Un chaos épouvantable régnait partout ; personne n’était au courant de rien ; j’étais renvoyée d’un endroit à l’autre : « Ceci ne nous concerne pas, adressez-vous ailleurs, » et il fallait recommencer. Je dus me rendre chez Krylenko. Ce communiste-socialiste qui prêchait l’égalité, dont le venin empoisonné était dirigé contre nous autres « aristocrates, » et qui nous accusait de vivre dans le confort et dans le luxe, occupait une somptueuse maison privée appartenant au prince Galitzine. Je fus introduite dans un salon spacieux, à plafond haut et à double rangée de fenêtres, plein de beaux meubles anciens.
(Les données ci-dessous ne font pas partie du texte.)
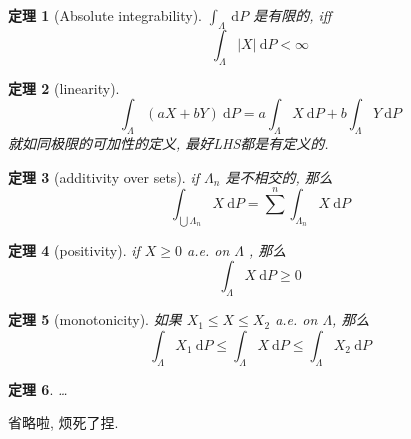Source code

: \documentclass[a4paper, 10pt]{ctexart} %
\newtheorem{theorem}{定理}
\begin{document}
    \begin{theorem}[Absolute integrability]
        $\int _{\Lambda}\ \mathrm{d}P$ 是有限的, iff 
        \[
        \int _{\Lambda} \left| X \right| \ \mathrm{d}P < \infty
        \]
    \end{theorem}
    \begin{theorem}[linearity]
        \[
        \int _{\Lambda}\left(aX + bY\right) \ \mathrm{d}P = a \int _{\Lambda  } X \ \mathrm{d}P + b \int _{\Lambda} Y \ \mathrm{d}P
        \]
        就如同极限的可加性的定义, 最好LHS都是有定义的.
    \end{theorem}
    \begin{theorem}[additivity over sets]
        if $\Lambda _{n}$ 是不相交的, 那么
        \[
        \int _{\bigcup \Lambda _{n}} X \ \mathrm{d}P = \sum_{} ^{n} \int _{\Lambda _{n}} X \ \mathrm{d} P
        \]
    \end{theorem}
    \begin{theorem}[positivity]
        if $X \ge 0$ a.e. on $\Lambda$ , 那么 
        \[
        \int _{\Lambda} X \ \mathrm{d}P  \ge 0
        \]
    \end{theorem}
    \begin{theorem}[monotonicity]
        如果 $X _{1} \le X \le X_{2}$ a.e. on $\Lambda$, 那么
        \[
        \int _{\Lambda} X_{1} \ \mathrm{d}P \le \int _{\Lambda} X \ \mathrm{d} P \le \int _{\Lambda} X_{2} \ \mathrm{d}P
        \]
    \end{theorem}
    \begin{theorem}
        \dots
    \end{theorem}
    省略啦, 烦死了捏.
\end{document}
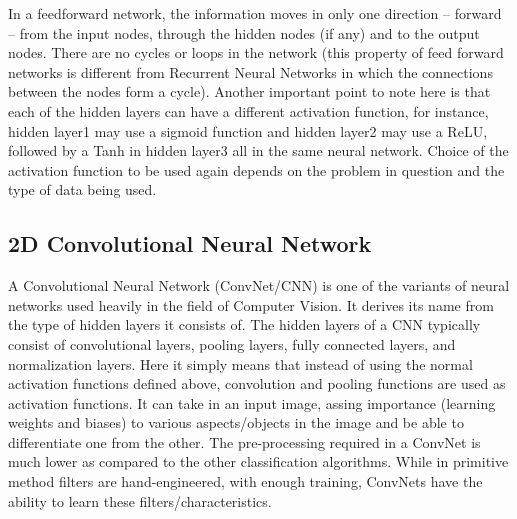 \documentclass{report}
\begin{document}
In a feedforward network, the information moves in only one direction – forward – from the input nodes, through the hidden nodes (if any)
and to the output nodes. There are no cycles or loops in the network (this property of feed forward networks is different from Recurrent
Neural Networks in which the connections between the nodes form a cycle). Another important point to note here is that each of the hidden
layers can have a different activation function, for instance, hidden layer1 may use a sigmoid function and hidden layer2 may use a ReLU,
followed by a Tanh in hidden layer3 all in the same neural network. Choice of the activation function to be used again depends on the
problem in question and the type of data being used.

\subsection {2D Convolutional Neural Network}
A Convolutional Neural Network (ConvNet/CNN) is one of the variants of neural networks used heavily in the field of Computer Vision. It
derives its name from the type of hidden layers it consists of. The hidden layers of a CNN typically consist of convolutional layers, pooling
layers, fully connected layers, and normalization layers. Here it simply means that instead of using the normal activation functions defined
above, convolution and pooling functions are used as activation functions.
It can take in an input image, assing importance (learning weights and biases) to various aspects/objects in the image and be able to
differentiate one from the other. The pre-processing required in a ConvNet is much lower as compared to the other classification algorithms.
While in primitive method filters are hand-engineered, with enough training, ConvNets have the ability to learn these filters/characteristics.
\end{document}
J’aperçus une suite d’autres salons, et par la porte ouverte de la salle à manger, une armoire vitrée, remplie de vieille argenterie portant l’écusson des Galitzine. C’était d’un comique violent. Ces messieurs, qui nous reprochaient notre luxe, s’établissaient dans nos maisons, se servaient de notre argenterie et menaient une vie en opposition directe avec tout ce qu’ils prêchaient.

Je m’établis confortablement dans un fauteuil. Krylenko ne tarda pas à paraître.
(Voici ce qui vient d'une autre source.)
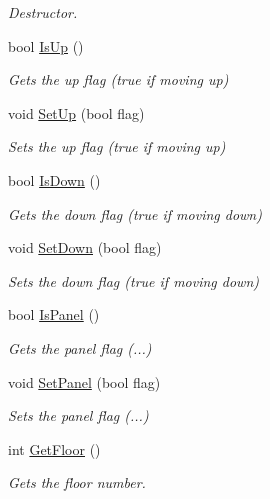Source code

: \begin{DoxyCompactItemize}
\begin{DoxyCompactList}\small\item\em Destructor. \end{DoxyCompactList}\item 
bool \hyperlink{class_c_floor_a2d23e56c8799fe99e18436f71aad84e5}{Is\+Up} ()
\begin{DoxyCompactList}\small\item\em Gets the up flag (true if moving up) \end{DoxyCompactList}\item 
void \hyperlink{class_c_floor_a130545e2b7d76da50bf6413fc704cfa7}{Set\+Up} (bool flag)
\begin{DoxyCompactList}\small\item\em Sets the up flag (true if moving up) \end{DoxyCompactList}\item 
bool \hyperlink{class_c_floor_aef3cf57dbac94449f936517715fbfe38}{Is\+Down} ()
\begin{DoxyCompactList}\small\item\em Gets the down flag (true if moving down) \end{DoxyCompactList}\item 
void \hyperlink{class_c_floor_aa9c11f1b254e2036169c64738a1b1ba4}{Set\+Down} (bool flag)
\begin{DoxyCompactList}\small\item\em Sets the down flag (true if moving down) \end{DoxyCompactList}\item 
bool \hyperlink{class_c_floor_abe6e792f63d6bd19ab7736acbb62d3db}{Is\+Panel} ()
\begin{DoxyCompactList}\small\item\em Gets the panel flag (...) \end{DoxyCompactList}\item 
void \hyperlink{class_c_floor_a3eb3317a74f098cd7a177d097ca84f86}{Set\+Panel} (bool flag)
\begin{DoxyCompactList}\small\item\em Sets the panel flag (...) \end{DoxyCompactList}\item 
int \hyperlink{class_c_floor_abff3a5ae38b20daaef8acffe46bc5b29}{Get\+Floor} ()
\begin{DoxyCompactList}\small\item\em Gets the floor number. \end{DoxyCompactList}\item 

\end{DoxyCompactItemize}
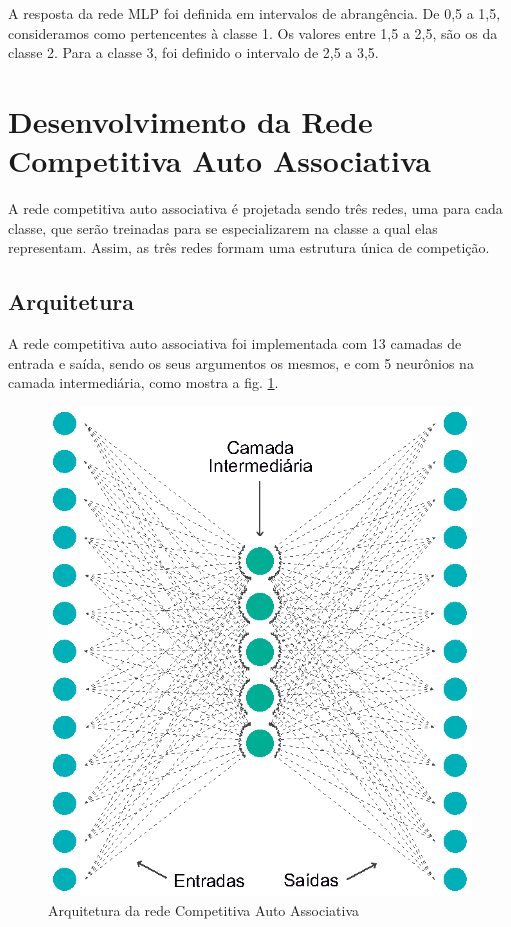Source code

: A resposta da rede MLP foi definida em intervalos de abrangência. De 0,5 a 1,5, consideramos como pertencentes à classe 1. Os valores entre 1,5 a 2,5, são os da classe 2. Para a classe 3, foi definido o intervalo de 2,5 a 3,5.


\section{Desenvolvimento da Rede Competitiva Auto Associativa} \label{desenvolvimentoAuto}

A rede competitiva auto associativa é projetada sendo três redes, uma para cada classe, que serão treinadas para se especializarem na classe a qual elas representam. Assim, as três redes formam uma estrutura única de competição.


\subsection{Arquitetura}

A rede competitiva auto associativa foi implementada com 13 camadas de entrada e saída, sendo os seus argumentos os mesmos, e com 5 neurônios na camada intermediária, como mostra a fig. \ref{figura:arquiteturaAuto}.

\begin{figure}[H]

\centering %
\includegraphics{04-Figuras/Arquitetura-AutoAssociativa}

\caption{Arquitetura da rede Competitiva Auto Associativa}

\label{figura:arquiteturaAuto}

\end{figure}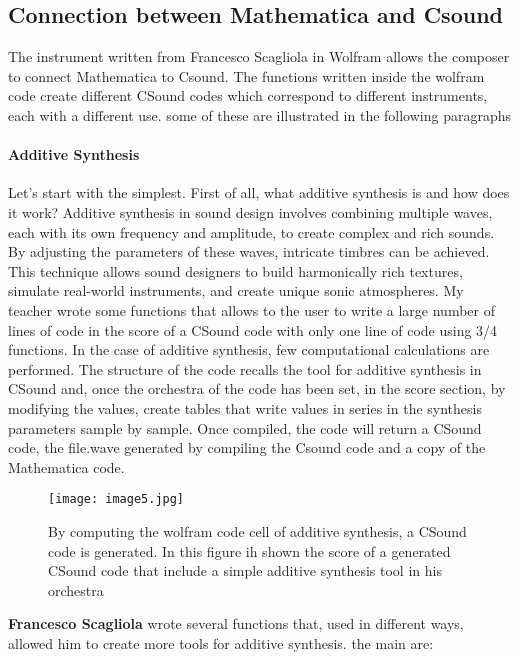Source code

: 		\subsection{Connection between Mathematica and Csound}
		The instrument written from Francesco Scagliola in Wolfram allows the composer to connect Mathematica to Csound.
		The functions written inside the wolfram code create different CSound codes which correspond to different instruments, each with a different use. some of these are illustrated in the following paragraphs
		
		\paragraph{Additive Synthesis} Let's start with the simplest.
		First of all, what additive synthesis is and how does it work?
		Additive synthesis in sound design involves combining multiple waves, each with its own frequency and amplitude, to create complex and rich sounds. By adjusting the parameters of these waves, intricate timbres can be achieved. This technique allows sound designers to build harmonically rich textures, simulate real-world instruments, and create unique sonic atmospheres.
		My teacher wrote some functions that allows to the user to write a large number of lines of code in the score of a CSound code with only one line of code using 3/4 functions. In the case of additive synthesis, few computational calculations are performed. 
		The structure of the code recalls the tool for additive synthesis in CSound and, once the orchestra of the code has been set, in the score section, by modifying the values, create tables that write values ​​in series in the synthesis parameters sample by sample. Once compiled, the code will return a CSound code, the file.wave generated by compiling the Csound code and a copy of the Mathematica code.
		
		\begin{figure}[h]
			\begin{center}
				\texttt{[image: image5.jpg]}
				\caption{By computing the wolfram code cell of additive synthesis, a CSound code is generated. In this figure ih shown the score of a generated CSound code that include a simple additive synthesis tool in his orchestra}
			\end{center}
		\end{figure}
		
		\textbf{Francesco Scagliola} wrote several functions that, used in different ways, allowed him to create more tools for additive synthesis. the main are:
		

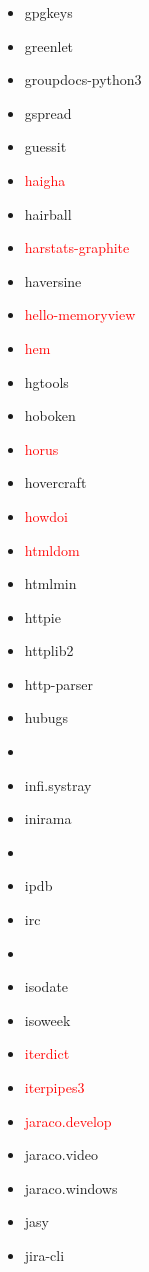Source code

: \documentclass{l4proj}
\begin{document}
\begin{appendices}
{\begin{itemize}
\item gpgkeys
\item greenlet
\item groupdocs-python3
\item gspread
\item guessit
\item\textcolor{red}{haigha}
\item hairball
\item\textcolor{red}{harstats-graphite}
\end{itemize}
}%
\noindent\parbox[t]{0.32\textwidth}{\raggedright%
\begin{itemize}
\item haversine
\item\textcolor{red}{hello-memoryview}
\item\textcolor{red}{hem}
\item hgtools
\item hoboken
\item\textcolor{red}{horus}
\item hovercraft
\item\textcolor{red}{howdoi}
\item\textcolor{red}{htmldom}
\item htmlmin
\item httpie
\item httplib2
\item http-parser
\item hubugs
\item\textcolor{red}{}
\item infi.systray
\item inirama
\item {}
\item ipdb
\item irc
\item\textcolor{red}{}
\item isodate
\item isoweek
\item\textcolor{red}{iterdict}
\item\textcolor{red}{iterpipes3}
\item\textcolor{red}{jaraco.develop}
\item jaraco.video
\item jaraco.windows
\item jasy
\item jira-cli
\end{itemize}
}%
\clearpage
\noindent\parbox[t]{0.32\textwidth}{\raggedright%
}
\end{appendices}
\end{document}
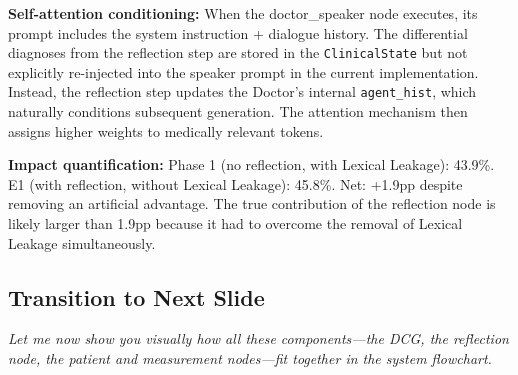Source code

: \documentclass[12pt]{article}
\begin{document}
{  \textbf{Self-attention conditioning:} When the doctor\_speaker node executes, its prompt includes the system instruction + dialogue history. The differential diagnoses from the reflection step are stored in the \texttt{ClinicalState} but not explicitly re-injected into the speaker prompt in the current implementation. Instead, the reflection step updates the Doctor's internal \texttt{agent\_hist}, which naturally conditions subsequent generation. The attention mechanism then assigns higher weights to medically relevant tokens.

  \textbf{Impact quantification:} Phase 1 (no reflection, with Lexical Leakage): 43.9\%. E1 (with reflection, without Lexical Leakage): 45.8\%. Net: +1.9pp despite removing an artificial advantage. The true contribution of the reflection node is likely larger than 1.9pp because it had to overcome the removal of Lexical Leakage simultaneously.
  }

  \subsection*{Transition to Next Slide}
  {\color{transgreen}
  \textit{Let me now show you visually how all these components---the DCG, the reflection node, the patient and measurement nodes---fit together in the system flowchart.}
  }
\end{document}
— Bonjour, camarade, me dit-il.

J’inclinai légèrement la tête.

— J’ai été libérée de prison, lui dis-je et je viens vous demander un permis de voyage pour Kiev.

— On vous a lâchée ? Voilà qui est étrange, car moi, je ne l’aurais jamais fait.

J’étais révoltée.

— Ecoutez, Monsieur Krylenko, lui dis-je, en appuyant sur le mot Monsieur ; le papier, m’informant de ma libération, était signé de vous, je l’ai vu de mes propres yeux. Il me semble assez extraordinaire, qu’occupant un poste aussi important au C. C. E. P. R., vous puissiez signer des papiers sans les lire. Vous venez de me dire que vous ne m’auriez jamais lâchée. S’il en est ainsi, comment se fait-il que ce papier porte votre signature ?

Il était clair que je n’avais pas été libérée par l’ordre des Soviets, mais que mon mari était enfin parvenu à payer une somme importante pour ma rançon. Krylenko faisait semblant de l’ignorer.